# An Interlude and Some Motivation (Sh506)

I’m interested in the following open question:

Is there a singular cardinal $\mu$ such that $\mu^+$ is a Jónsson cardinal?

I think all of the projects that I’m working on are somehow related to the above question. In particular, that’s been my motivation for working through Sh506. So, I figured I would take some space to make that motivation precise. We’re going to start with a couple of definitions:

Definition: Suppose that $I$ is an ideal over some cardinal $\kappa$. We say that $I$ is $\theta$-indecomposable for a regular cardinal $\theta$ if, for every $I$-positive set $A$ and every function $f:A\to \theta$, there exists a $\rho<\theta$ such that $f^{-1}[\{\rho\}]$ is $I$-positive.

Definition: We say that $I$ is $\theta$-weakly saturated if any collection $\{A_i : i<\theta\}$ of $\theta$-many $I$-positive sets cannot be disjoint.

Both of these properties say something about our ability to split up sets with respect to my ideal. Indecomposability says that partitioning a positive set into many pieces yields a positive set in one of the cells. On the other hand, weak saturation tells me that I cannot partition $\kappa$ into many medium-sized pieces. The conjunction of these two statements turns out to be somewhat powerful. The following result appears as Theorem 2 of This paper by Todd Eisworth :

Theorem(Eisworth): Suppose that $\kappa$ is a cardinal with $I$ an ideal over $\kappa$ with the property that there is some regular $\theta<\kappa$ such that $I$ is $\theta$-indecomposable and $\theta$-weakly saturated. Then if $\lambda$ is the completeness of $I$, there is a stationary set $S\subseteq\kappa$ such that every sequence $\langle T_i : i<\xi \rangle$ of stationary subsets of $S$ with $\xi<\lambda$ reflects simultaneously.

We then have the following result due to Shelah:

Theorem(Shelah): If $\mu$ is a singular cardinal with $\mu^+$ Jónsson, then there is a regular cardinal $\theta<\mu$, and an ideal $I$ which is $cf(\mu)$-complete, $\theta$-indecomposable, and $\theta$-weakly saturated.

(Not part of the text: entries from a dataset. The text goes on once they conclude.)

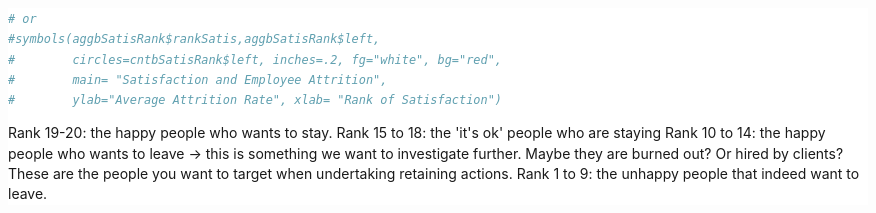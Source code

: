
 ```r
# or
#symbols(aggbSatisRank$rankSatis,aggbSatisRank$left,
#        circles=cntbSatisRank$left, inches=.2, fg="white", bg="red",
#        main= "Satisfaction and Employee Attrition", 
#        ylab="Average Attrition Rate", xlab= "Rank of Satisfaction")
```
Rank 19-20: the happy people who wants to stay.
Rank 15 to 18: the 'it's ok' people who are staying
Rank 10 to 14: the happy people who wants to leave -> this is something we want to investigate further. Maybe they are burned out? Or hired by clients? These are the people you want to target when undertaking retaining actions.
Rank 1 to 9: the unhappy people that indeed want to leave.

Now, it’s known that the existence of such an ideal is consistent at $\mu^+$ for $\mu$ a singular cardinal of countable cofinality. This note works through the proof of this. It was also shown in the paper by Eisworth that, if $I$ is an ideal which is $\theta$-weakly saturated and $\theta$-indecomposable, then any collection of $\theta$-many $I$-positive sets has an unbounded subcollection with non-empty intersection. Say that the ideal $I$ satisfies $(*)_\theta$ if this holds. Suppose now that $\mu$ is a singular cardinal and $\mu^+$ carries an ideal satisfying $(*)_\theta$. Define a map

$\pi: \mu^+\to \mu$ given by $\pi(\alpha)=cf(\alpha)$.

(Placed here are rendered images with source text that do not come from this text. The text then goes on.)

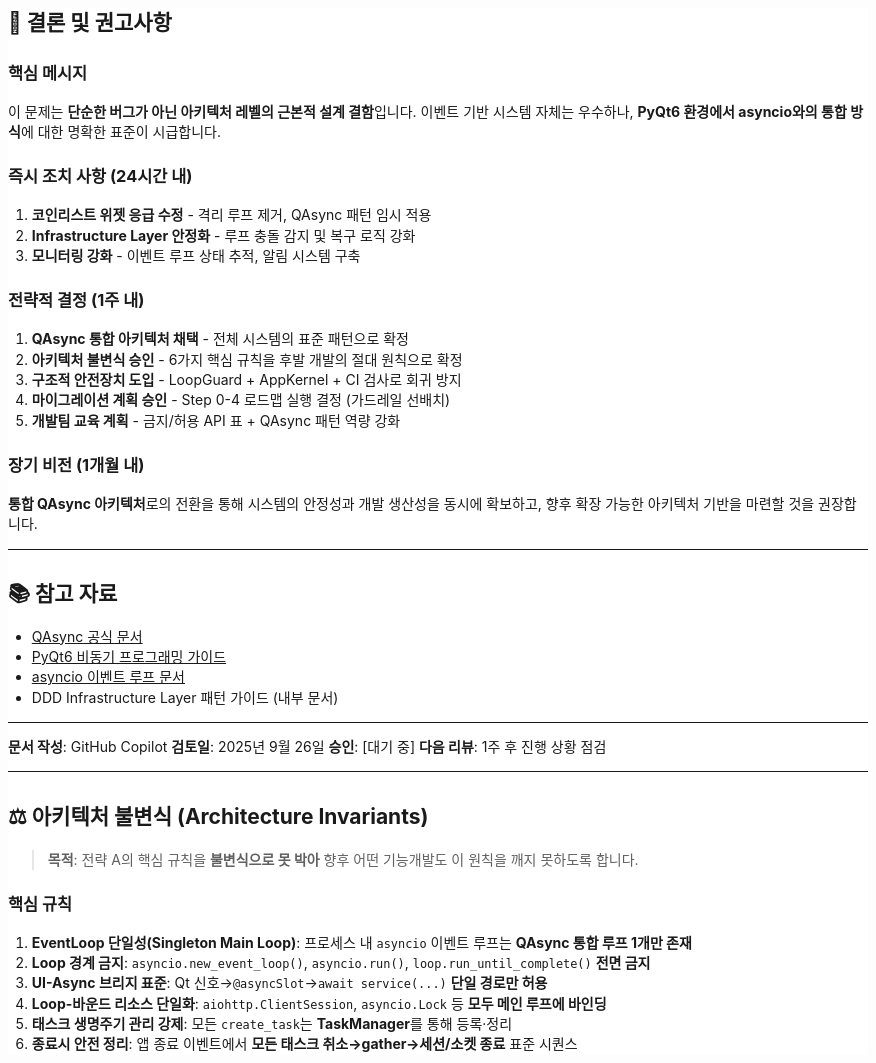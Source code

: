 
## 🏁 결론 및 권고사항

### 핵심 메시지

이 문제는 **단순한 버그가 아닌 아키텍처 레벨의 근본적 설계 결함**입니다. 이벤트 기반 시스템 자체는 우수하나, **PyQt6 환경에서 asyncio와의 통합 방식**에 대한 명확한 표준이 시급합니다.

### 즉시 조치 사항 (24시간 내)

1. **코인리스트 위젯 응급 수정** - 격리 루프 제거, QAsync 패턴 임시 적용
2. **Infrastructure Layer 안정화** - 루프 충돌 감지 및 복구 로직 강화
3. **모니터링 강화** - 이벤트 루프 상태 추적, 알림 시스템 구축

### 전략적 결정 (1주 내)

1. **QAsync 통합 아키텍처 채택** - 전체 시스템의 표준 패턴으로 확정
2. **아키텍처 불변식 승인** - 6가지 핵심 규칙을 후발 개발의 절대 원칙으로 확정
3. **구조적 안전장치 도입** - LoopGuard + AppKernel + CI 검사로 회귀 방지
4. **마이그레이션 계획 승인** - Step 0-4 로드맵 실행 결정 (가드레일 선배치)
5. **개발팀 교육 계획** - 금지/허용 API 표 + QAsync 패턴 역량 강화

### 장기 비전 (1개월 내)

**통합 QAsync 아키텍처**로의 전환을 통해 시스템의 안정성과 개발 생산성을 동시에 확보하고, 향후 확장 가능한 아키텍처 기반을 마련할 것을 권장합니다.

---

## 📚 참고 자료

- [QAsync 공식 문서](https://github.com/CabbageDevelopment/qasync)
- [PyQt6 비동기 프로그래밍 가이드](https://www.riverbankcomputing.com/static/Docs/PyQt6/)
- [asyncio 이벤트 루프 문서](https://docs.python.org/3/library/asyncio-eventloop.html)
- DDD Infrastructure Layer 패턴 가이드 (내부 문서)

---

**문서 작성**: GitHub Copilot
**검토일**: 2025년 9월 26일
**승인**: [대기 중]
**다음 리뷰**: 1주 후 진행 상황 점검

---

## ⚖️ 아키텍처 불변식 (Architecture Invariants)

> **목적**: 전략 A의 핵심 규칙을 **불변식으로 못 박아** 향후 어떤 기능개발도 이 원칙을 깨지 못하도록 합니다.

### 핵심 규칙

1. **EventLoop 단일성(Singleton Main Loop)**: 프로세스 내 `asyncio` 이벤트 루프는 **QAsync 통합 루프 1개만 존재**
2. **Loop 경계 금지**: `asyncio.new_event_loop()`, `asyncio.run()`, `loop.run_until_complete()` **전면 금지**
3. **UI-Async 브리지 표준**: Qt 신호→`@asyncSlot`→`await service(...)` **단일 경로만 허용**
4. **Loop-바운드 리소스 단일화**: `aiohttp.ClientSession`, `asyncio.Lock` 등 **모두 메인 루프에 바인딩**
5. **태스크 생명주기 관리 강제**: 모든 `create_task`는 **TaskManager**를 통해 등록·정리
6. **종료시 안전 정리**: 앱 종료 이벤트에서 **모든 태스크 취소→gather→세션/소켓 종료** 표준 시퀀스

Let $J$ be the Rudin-Keisler projection of $I$ to $\mu$ by way of $\pi$. Then we see that $J$ also satisfies $(*)_\theta$ (also, $J$ is $\theta$-weakly saturated). If $\mu^+$ is Jónsson, a theorem of Shelah’s tells us that $\mu$ must be the limit of inaccessible cardinals, and hence an $\aleph$-fixed point. So, we can try to do pcf theory at $\mu$ with this ideal $J$ that we have. Now, I also mentioned in the previous post that I suspect that the trichotomy theorem holds under our original assumptions. I was unable to make it go through with just weak saturation, but it does hold if we assume the ideal we are working over satisfies $(*)_\theta$. So in the next blog entry, I plan on showing this (and then some). So now that we have trichotomy and $\lambda$-directedness of $\prod A/J_{<\lambda}$, many of the big pcf theorems will go through pretty easily. In particular, we will be able to show that the pcf theorem holds in this case.

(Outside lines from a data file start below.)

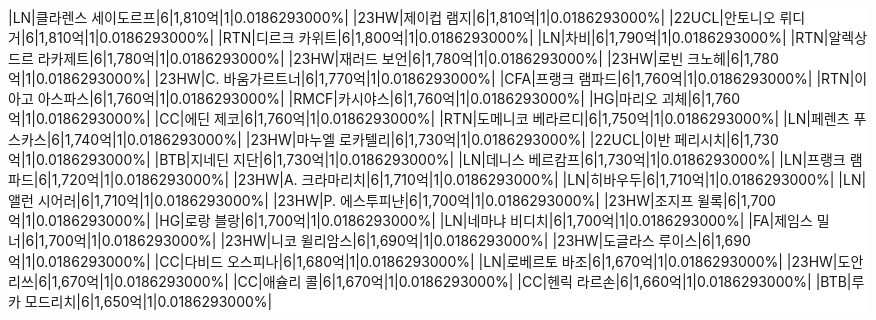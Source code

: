 |LN|클라렌스 세이도르프|6|1,810억|1|0.0186293000%|
|23HW|제이컵 램지|6|1,810억|1|0.0186293000%|
|22UCL|안토니오 뤼디거|6|1,810억|1|0.0186293000%|
|RTN|디르크 카위트|6|1,800억|1|0.0186293000%|
|LN|차비|6|1,790억|1|0.0186293000%|
|RTN|알렉상드르 라카제트|6|1,780억|1|0.0186293000%|
|23HW|재러드 보언|6|1,780억|1|0.0186293000%|
|23HW|로빈 크노헤|6|1,780억|1|0.0186293000%|
|23HW|C. 바움가르트너|6|1,770억|1|0.0186293000%|
|CFA|프랭크 램파드|6|1,760억|1|0.0186293000%|
|RTN|이아고 아스파스|6|1,760억|1|0.0186293000%|
|RMCF|카시야스|6|1,760억|1|0.0186293000%|
|HG|마리오 괴체|6|1,760억|1|0.0186293000%|
|CC|에딘 제코|6|1,760억|1|0.0186293000%|
|RTN|도메니코 베라르디|6|1,750억|1|0.0186293000%|
|LN|페렌츠 푸스카스|6|1,740억|1|0.0186293000%|
|23HW|마누엘 로카텔리|6|1,730억|1|0.0186293000%|
|22UCL|이반 페리시치|6|1,730억|1|0.0186293000%|
|BTB|지네딘 지단|6|1,730억|1|0.0186293000%|
|LN|데니스 베르캄프|6|1,730억|1|0.0186293000%|
|LN|프랭크 램파드|6|1,720억|1|0.0186293000%|
|23HW|A. 크라마리치|6|1,710억|1|0.0186293000%|
|LN|히바우두|6|1,710억|1|0.0186293000%|
|LN|앨런 시어러|6|1,710억|1|0.0186293000%|
|23HW|P. 에스투피냔|6|1,700억|1|0.0186293000%|
|23HW|조지프 윌록|6|1,700억|1|0.0186293000%|
|HG|로랑 블랑|6|1,700억|1|0.0186293000%|
|LN|네마냐 비디치|6|1,700억|1|0.0186293000%|
|FA|제임스 밀너|6|1,700억|1|0.0186293000%|
|23HW|니코 윌리암스|6|1,690억|1|0.0186293000%|
|23HW|도글라스 루이스|6|1,690억|1|0.0186293000%|
|CC|다비드 오스피나|6|1,680억|1|0.0186293000%|
|LN|로베르토 바조|6|1,670억|1|0.0186293000%|
|23HW|도안 리쓰|6|1,670억|1|0.0186293000%|
|CC|애슐리 콜|6|1,670억|1|0.0186293000%|
|CC|헨릭 라르손|6|1,660억|1|0.0186293000%|
|BTB|루카 모드리치|6|1,650억|1|0.0186293000%|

I do want to point out though, that Shelah has a proof of the pcf theorem in Sh506 without assuming $(*)_\theta$ which makes our approach suboptimal. However, the proof we will give is cleaner, and is basically the same as the ones from the Abraham-Magidor chapter in the Handbook of Set Theory. Further, my motivation is wanting to do pcf theory at singular cardinals $\mu$ such that $\mu^+$ is Jónsson, so it all works out.

Anyway, my plan future entries is to work through:

The existence of universal cofinal sequences (assuming just weak saturation);

The Trichotomy Theorem (assuming $(*)_\theta$);

The pcf theorem (assuming $(*)_\theta$).